- [Work to complete]
Give the number of lines in the material below where the word "jump" shows up, without anything else.

- [Available data]
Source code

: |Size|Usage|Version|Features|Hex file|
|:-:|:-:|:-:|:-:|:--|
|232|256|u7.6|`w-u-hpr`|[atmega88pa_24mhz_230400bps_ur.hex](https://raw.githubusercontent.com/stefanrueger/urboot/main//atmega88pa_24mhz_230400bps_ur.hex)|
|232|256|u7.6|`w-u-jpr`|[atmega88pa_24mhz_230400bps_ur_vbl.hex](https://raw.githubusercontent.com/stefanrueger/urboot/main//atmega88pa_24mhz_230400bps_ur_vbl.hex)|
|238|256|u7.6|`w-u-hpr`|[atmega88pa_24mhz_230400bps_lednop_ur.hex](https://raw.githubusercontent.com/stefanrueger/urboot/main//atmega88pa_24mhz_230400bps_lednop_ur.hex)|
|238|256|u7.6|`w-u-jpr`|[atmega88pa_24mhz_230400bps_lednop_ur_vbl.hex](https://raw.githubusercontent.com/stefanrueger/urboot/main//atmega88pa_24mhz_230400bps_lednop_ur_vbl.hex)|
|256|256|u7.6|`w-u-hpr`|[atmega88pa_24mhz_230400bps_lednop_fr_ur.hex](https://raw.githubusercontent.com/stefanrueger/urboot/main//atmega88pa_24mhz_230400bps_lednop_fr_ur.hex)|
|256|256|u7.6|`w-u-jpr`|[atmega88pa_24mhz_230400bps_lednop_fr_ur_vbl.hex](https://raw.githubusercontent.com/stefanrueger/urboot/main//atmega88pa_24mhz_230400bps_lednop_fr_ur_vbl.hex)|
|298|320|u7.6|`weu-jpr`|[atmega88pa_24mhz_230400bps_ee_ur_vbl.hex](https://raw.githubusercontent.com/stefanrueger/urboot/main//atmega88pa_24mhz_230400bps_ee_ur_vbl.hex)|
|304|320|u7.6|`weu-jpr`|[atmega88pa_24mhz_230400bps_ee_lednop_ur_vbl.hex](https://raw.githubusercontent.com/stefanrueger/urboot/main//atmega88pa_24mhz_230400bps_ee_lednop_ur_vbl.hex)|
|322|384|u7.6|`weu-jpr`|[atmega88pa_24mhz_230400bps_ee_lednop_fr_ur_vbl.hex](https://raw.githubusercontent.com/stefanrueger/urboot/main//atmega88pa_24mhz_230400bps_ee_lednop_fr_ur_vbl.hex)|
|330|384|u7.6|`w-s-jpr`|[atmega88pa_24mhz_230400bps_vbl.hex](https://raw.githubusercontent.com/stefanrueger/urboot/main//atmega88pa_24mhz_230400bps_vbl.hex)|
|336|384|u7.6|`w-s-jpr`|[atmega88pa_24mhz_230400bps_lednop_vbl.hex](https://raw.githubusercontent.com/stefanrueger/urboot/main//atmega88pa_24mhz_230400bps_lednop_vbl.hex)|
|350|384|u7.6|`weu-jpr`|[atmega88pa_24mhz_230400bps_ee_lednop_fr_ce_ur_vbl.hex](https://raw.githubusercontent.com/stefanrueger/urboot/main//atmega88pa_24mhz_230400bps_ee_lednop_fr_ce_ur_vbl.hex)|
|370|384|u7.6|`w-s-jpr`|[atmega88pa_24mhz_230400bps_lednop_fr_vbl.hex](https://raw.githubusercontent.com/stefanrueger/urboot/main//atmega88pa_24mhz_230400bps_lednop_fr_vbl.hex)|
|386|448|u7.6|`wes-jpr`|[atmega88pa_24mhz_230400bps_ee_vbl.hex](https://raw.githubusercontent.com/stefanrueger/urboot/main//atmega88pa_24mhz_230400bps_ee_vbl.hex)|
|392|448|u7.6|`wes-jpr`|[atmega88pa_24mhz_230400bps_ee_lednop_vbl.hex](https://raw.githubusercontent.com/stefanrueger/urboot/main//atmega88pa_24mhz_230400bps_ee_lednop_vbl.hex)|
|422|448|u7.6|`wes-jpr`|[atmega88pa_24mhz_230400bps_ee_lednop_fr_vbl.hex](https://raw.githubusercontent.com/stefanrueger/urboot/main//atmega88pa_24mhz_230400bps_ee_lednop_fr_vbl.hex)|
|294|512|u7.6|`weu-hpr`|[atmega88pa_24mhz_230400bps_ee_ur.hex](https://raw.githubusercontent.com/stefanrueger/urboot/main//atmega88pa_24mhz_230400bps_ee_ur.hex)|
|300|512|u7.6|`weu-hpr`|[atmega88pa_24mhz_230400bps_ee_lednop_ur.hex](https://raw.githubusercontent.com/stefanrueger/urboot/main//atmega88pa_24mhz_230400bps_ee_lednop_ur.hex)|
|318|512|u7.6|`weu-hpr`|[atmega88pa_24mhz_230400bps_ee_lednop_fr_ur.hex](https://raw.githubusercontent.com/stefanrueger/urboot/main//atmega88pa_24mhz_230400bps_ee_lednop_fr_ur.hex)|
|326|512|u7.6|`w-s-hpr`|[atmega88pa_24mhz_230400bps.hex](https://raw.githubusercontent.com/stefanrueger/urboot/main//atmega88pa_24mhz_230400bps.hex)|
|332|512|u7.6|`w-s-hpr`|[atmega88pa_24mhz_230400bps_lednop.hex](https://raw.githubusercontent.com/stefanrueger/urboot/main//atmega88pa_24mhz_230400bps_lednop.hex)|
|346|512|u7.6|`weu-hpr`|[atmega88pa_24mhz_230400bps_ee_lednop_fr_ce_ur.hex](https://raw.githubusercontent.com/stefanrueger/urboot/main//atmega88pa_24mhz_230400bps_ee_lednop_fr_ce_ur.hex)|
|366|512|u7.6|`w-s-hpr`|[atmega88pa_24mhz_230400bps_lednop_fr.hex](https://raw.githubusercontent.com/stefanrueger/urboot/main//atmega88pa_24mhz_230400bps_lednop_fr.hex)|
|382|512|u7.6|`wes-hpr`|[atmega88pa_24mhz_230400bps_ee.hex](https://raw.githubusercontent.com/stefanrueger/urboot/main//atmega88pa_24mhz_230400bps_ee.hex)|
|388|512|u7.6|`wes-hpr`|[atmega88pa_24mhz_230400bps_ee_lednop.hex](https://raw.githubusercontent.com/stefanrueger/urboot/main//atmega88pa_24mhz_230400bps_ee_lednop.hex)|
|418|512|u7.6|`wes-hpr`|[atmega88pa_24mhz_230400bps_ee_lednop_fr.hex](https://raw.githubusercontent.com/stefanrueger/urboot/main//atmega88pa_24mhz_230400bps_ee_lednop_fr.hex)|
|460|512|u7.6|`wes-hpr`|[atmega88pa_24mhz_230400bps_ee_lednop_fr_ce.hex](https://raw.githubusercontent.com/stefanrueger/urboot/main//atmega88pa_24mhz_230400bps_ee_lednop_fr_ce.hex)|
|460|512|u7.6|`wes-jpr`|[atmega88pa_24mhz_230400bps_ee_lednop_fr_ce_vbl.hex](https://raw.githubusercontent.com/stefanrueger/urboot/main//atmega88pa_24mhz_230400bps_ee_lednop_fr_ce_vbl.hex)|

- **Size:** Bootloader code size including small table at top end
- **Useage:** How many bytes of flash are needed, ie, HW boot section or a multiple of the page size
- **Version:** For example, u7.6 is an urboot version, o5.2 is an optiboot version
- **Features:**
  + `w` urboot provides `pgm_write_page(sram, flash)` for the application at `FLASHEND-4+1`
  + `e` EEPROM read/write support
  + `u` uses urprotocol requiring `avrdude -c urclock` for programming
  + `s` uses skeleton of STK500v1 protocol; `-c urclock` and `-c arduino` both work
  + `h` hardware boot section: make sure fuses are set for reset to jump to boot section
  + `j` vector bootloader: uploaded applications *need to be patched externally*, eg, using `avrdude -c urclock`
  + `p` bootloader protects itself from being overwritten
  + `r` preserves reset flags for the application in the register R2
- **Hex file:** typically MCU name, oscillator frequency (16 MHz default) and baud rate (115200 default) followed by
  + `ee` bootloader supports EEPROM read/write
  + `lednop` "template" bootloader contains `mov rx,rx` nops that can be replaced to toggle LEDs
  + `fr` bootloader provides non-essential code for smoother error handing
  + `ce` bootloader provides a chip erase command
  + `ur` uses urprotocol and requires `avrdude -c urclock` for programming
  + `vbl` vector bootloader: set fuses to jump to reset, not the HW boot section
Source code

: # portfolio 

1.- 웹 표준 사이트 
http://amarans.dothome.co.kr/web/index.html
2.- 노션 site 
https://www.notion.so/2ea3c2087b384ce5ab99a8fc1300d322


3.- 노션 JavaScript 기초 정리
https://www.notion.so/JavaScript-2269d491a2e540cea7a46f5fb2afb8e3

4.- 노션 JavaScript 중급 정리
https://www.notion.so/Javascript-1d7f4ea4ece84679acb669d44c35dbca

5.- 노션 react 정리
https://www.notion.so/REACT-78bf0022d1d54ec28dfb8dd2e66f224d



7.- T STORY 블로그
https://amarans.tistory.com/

==

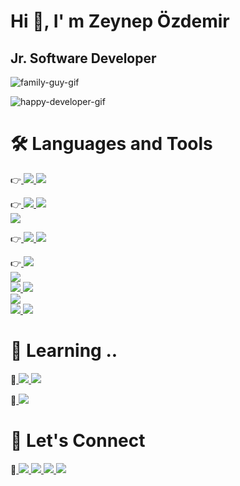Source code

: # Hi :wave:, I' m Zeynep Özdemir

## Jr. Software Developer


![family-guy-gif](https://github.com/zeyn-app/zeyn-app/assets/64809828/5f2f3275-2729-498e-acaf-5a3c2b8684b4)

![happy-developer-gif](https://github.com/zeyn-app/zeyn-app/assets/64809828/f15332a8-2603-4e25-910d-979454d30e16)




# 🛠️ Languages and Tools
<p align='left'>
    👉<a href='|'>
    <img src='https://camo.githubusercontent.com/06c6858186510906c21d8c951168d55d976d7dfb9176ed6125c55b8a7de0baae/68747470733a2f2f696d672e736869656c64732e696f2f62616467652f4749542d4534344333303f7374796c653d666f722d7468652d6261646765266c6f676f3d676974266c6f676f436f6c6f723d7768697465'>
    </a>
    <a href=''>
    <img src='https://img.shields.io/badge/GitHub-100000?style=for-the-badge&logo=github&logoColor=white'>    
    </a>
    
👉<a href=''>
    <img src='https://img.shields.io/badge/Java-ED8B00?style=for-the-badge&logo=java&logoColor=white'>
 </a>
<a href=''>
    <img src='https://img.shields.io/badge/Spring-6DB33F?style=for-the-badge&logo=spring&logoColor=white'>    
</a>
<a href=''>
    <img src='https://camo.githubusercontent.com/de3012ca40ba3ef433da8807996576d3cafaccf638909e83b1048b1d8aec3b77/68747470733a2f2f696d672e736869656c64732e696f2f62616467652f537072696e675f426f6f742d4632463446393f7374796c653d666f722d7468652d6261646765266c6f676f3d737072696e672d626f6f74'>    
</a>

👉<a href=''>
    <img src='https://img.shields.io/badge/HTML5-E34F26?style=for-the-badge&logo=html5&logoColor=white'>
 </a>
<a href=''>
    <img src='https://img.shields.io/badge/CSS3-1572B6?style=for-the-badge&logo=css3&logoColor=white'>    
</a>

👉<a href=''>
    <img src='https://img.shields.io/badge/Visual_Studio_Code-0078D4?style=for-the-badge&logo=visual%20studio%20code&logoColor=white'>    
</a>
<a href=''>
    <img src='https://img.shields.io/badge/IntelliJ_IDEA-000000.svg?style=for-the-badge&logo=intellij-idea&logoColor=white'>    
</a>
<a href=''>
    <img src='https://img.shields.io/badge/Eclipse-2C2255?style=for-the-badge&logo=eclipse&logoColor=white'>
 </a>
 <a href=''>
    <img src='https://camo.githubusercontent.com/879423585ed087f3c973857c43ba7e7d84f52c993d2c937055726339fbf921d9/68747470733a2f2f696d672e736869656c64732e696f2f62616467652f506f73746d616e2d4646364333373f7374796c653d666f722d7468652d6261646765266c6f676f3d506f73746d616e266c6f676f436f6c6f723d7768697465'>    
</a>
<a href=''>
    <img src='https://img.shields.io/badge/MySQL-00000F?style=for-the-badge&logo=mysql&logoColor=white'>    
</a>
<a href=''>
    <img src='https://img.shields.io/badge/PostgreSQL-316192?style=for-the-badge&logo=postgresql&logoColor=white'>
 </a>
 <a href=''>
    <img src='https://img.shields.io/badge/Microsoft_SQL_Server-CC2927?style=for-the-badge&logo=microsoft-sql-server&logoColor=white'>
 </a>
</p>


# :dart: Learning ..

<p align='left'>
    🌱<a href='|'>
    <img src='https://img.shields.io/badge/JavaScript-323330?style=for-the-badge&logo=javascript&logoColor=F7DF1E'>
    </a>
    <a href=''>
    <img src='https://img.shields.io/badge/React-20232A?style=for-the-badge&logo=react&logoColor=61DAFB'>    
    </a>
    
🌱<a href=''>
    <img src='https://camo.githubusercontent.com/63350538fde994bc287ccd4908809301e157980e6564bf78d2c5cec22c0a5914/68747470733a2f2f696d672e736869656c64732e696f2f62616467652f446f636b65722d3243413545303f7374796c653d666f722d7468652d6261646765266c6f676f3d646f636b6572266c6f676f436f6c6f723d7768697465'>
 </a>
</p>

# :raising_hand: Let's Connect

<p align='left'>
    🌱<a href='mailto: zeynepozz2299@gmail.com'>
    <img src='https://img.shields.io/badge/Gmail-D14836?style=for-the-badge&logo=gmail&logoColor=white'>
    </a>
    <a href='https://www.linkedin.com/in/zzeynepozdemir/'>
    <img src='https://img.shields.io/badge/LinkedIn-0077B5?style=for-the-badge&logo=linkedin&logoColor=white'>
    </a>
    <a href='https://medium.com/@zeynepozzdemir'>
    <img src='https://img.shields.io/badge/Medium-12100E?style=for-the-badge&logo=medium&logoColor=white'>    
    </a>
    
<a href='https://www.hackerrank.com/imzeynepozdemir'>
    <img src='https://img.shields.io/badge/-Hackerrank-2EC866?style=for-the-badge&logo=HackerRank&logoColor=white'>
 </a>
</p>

- [Solution to this task]
2